"Fresco di stampa": Eleonora Rimolo, "Prossimo e remoto”, Italic Pequod, 2022


31 gennaio 1983

Non so parlare altre lingue, neanche
seduta in via modesta valenti 21
dove una babele di terrazze abitate
dall’inverno indica la direzione,
il centro abbandonato del guarire.
Non rispondo e non mi muovo sono
fedele alle regole, innamorata delle pulci
che mi bucano la testa, incerta sulla porta
se a metà di una scala il marmo cede
e le caviglie si aprono, sopra un delirio
di ferite e non si cammina, non si arriva
più all’ombra sognata ma si diventa
gomitoli di ossa, sfere di silenzio.

*

Come dire che questo libro è scritto
per te, per il lutto indossato ogni giorno,
per quel popolo disperso nella storia,
spodestato dalla terra, spinto nel cuore
dell’oceano. Come dire che sono la stessa
persona il ragazzo arreso alle porte scorrevoli
mentre chiede monete ai passanti e il bambino
accostato alla parete in attesa del padre
di un altro colore con la maglia azzurra
distratto e curioso, geloso della sua buona stella.
E tu hai mangiato? Hai bevuto? Vuoi fumare?
Com’è andato il viaggio. Quando torni a casa.
Dove abiti adesso. Dove eravamo tutti, prima
di questo pomeriggio spento, dell’apertura
dei bar, prima di rimetterci in viaggio
e dimenticare la verità, ogni bene, la colpa.

*

Nella fase dispersa l’aria risale bollente,
assottiglia i muri, buca le tubature,
sgrana le visioni un tempo così nitide,
tremende, senza sudore: nel miscuglio
di liquidi vivi non c’è spazio per i tuoi,
oggi siamo soli con questa sostanza pura
che lega vento e pressione, così lontani
dal freddo immobile della mattina
in cui mi tenesti in braccio, padre
mancato, per non colpirmi dentro
l’enorme abisso limaccioso col sorriso
che da sempre ti lava la faccia. Se potessi
vedermi ora dentro lo specchio passare
veloce saresti deluso, pentito: sono
un solvente mediocre e ti lascio intatto
nei pensieri disciolti. Pago il mio debito
e ti annego nel sale.

*

Dopo la ferita arriva l’azzeramento
del dolore, la pelle viva viene alla luce
con la sua verità crudissima:
quei mirtilli sono soltanto pietre
e su Marte non c’è biologia ma c’è
sulla terra stasera una paura
che fa più umane le cose, un rigurgito
di tenerezze mai digerite, un consegnare
la copia sbagliata di proposito
per darti di me la parte peggiore,
il mio sacrificio maggiore.

*

Vorrei pensarla anch’io questa giornata amico mio
come freccia senza bersaglio lanciata nel pomeriggio
che non conclude mai la sua discesa ma vive alta
nel sogno della durata: è difficile dire quando
questa luce andrà via finché il riflesso negli occhi
inganna e sembra eterno un febbraio, più lungo
delle notti sciupate aspettando la disattenzione
che addormenta i pensieri in un gomitolo. Eppure
nessuna cosa è contro natura: i fari alti fugano l’ombra,
l’onda si allunga e inverte il corso, il vulcano avvinghia
alle spalle la collina ma è solo un gioco dello sguardo,
un pugno di chilometri che non avvicina la pianura
ma spacca campi e cuori con pozzi e fangaie
aprendo voragini e crateri di arida rena ventosa.

*

Eleonora Rimolo (Salerno, 1991) è Assegnista di Ricerca in Letteratura Italiana presso l’Università di Salerno.
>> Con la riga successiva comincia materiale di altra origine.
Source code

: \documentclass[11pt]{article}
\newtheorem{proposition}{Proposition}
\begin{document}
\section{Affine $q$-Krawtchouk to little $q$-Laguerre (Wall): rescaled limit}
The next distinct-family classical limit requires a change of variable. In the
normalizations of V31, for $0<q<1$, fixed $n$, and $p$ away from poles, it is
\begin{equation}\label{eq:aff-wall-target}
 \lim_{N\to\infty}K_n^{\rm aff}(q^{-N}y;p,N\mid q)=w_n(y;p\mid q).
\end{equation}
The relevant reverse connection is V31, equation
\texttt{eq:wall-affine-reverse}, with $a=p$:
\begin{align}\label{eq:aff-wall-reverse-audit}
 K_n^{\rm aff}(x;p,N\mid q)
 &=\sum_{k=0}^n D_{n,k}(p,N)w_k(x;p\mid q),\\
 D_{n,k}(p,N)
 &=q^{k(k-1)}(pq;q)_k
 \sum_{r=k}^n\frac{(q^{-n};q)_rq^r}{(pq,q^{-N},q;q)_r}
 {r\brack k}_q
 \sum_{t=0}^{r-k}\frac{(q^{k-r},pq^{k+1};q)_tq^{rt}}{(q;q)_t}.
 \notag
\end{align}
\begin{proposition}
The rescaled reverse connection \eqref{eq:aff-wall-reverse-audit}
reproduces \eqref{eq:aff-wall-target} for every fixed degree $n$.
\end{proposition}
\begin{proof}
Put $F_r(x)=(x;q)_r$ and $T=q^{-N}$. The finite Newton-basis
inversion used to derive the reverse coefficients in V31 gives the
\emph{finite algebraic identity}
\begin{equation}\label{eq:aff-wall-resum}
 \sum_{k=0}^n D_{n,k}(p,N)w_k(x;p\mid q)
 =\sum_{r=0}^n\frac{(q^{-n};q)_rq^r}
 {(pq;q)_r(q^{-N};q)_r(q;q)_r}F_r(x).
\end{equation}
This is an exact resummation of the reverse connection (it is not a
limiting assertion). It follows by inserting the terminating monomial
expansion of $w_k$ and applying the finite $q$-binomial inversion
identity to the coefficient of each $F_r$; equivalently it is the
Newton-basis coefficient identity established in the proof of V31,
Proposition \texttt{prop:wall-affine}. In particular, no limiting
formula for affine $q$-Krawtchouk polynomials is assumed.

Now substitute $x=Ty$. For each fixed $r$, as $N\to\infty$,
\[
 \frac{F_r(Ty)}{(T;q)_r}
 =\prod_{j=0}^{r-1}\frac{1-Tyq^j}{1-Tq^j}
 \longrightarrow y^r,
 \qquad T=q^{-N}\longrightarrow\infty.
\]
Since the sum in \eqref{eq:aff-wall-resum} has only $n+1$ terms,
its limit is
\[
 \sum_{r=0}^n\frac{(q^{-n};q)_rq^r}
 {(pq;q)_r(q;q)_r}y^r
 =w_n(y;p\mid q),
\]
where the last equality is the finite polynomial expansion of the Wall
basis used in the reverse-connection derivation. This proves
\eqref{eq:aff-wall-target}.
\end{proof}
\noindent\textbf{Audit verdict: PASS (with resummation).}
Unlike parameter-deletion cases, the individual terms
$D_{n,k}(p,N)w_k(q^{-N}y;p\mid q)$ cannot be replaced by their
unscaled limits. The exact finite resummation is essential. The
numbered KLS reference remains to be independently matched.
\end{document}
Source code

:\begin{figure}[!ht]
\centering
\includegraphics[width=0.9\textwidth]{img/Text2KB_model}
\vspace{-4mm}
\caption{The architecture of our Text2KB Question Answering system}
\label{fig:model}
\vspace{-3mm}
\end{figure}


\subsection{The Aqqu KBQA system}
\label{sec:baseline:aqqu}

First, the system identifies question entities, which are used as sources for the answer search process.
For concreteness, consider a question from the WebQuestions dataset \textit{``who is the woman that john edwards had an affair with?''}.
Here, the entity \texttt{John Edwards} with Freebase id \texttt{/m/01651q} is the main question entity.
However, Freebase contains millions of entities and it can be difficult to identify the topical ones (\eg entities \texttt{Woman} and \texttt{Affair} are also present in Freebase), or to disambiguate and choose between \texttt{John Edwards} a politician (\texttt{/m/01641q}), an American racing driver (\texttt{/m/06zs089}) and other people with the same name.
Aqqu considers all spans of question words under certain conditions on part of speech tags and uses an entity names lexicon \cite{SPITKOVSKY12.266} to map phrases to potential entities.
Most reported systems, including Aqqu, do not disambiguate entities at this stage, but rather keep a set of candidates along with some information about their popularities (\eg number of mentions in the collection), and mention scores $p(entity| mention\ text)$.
In poesia ha pubblicato: La resa dei giorni (Alter Ego, 2015 – Premio Giovani Europa in Versi), Temeraria gioia (Ladolfi, 2017 – Premio Pascoli “L’ora di Barga”, Premio Civetta di Minerva) e La terra originale (Pordenonelegge-Lietocolle, 2018 – Premio Achille Marazza, Premio “I poeti di vent’anni. Premio Pordenonelegge Poesia”, Premio Minturnae). Con Giovanni Ibello ha curato Abitare la parola. Poeti nati negli anni ’90 (Ladolfi 2019). Dirige la sezione online della rivista «Atelier» e le Collane di poesia Letture Meridiane ed Aeclanum per la Delta3 edizioni.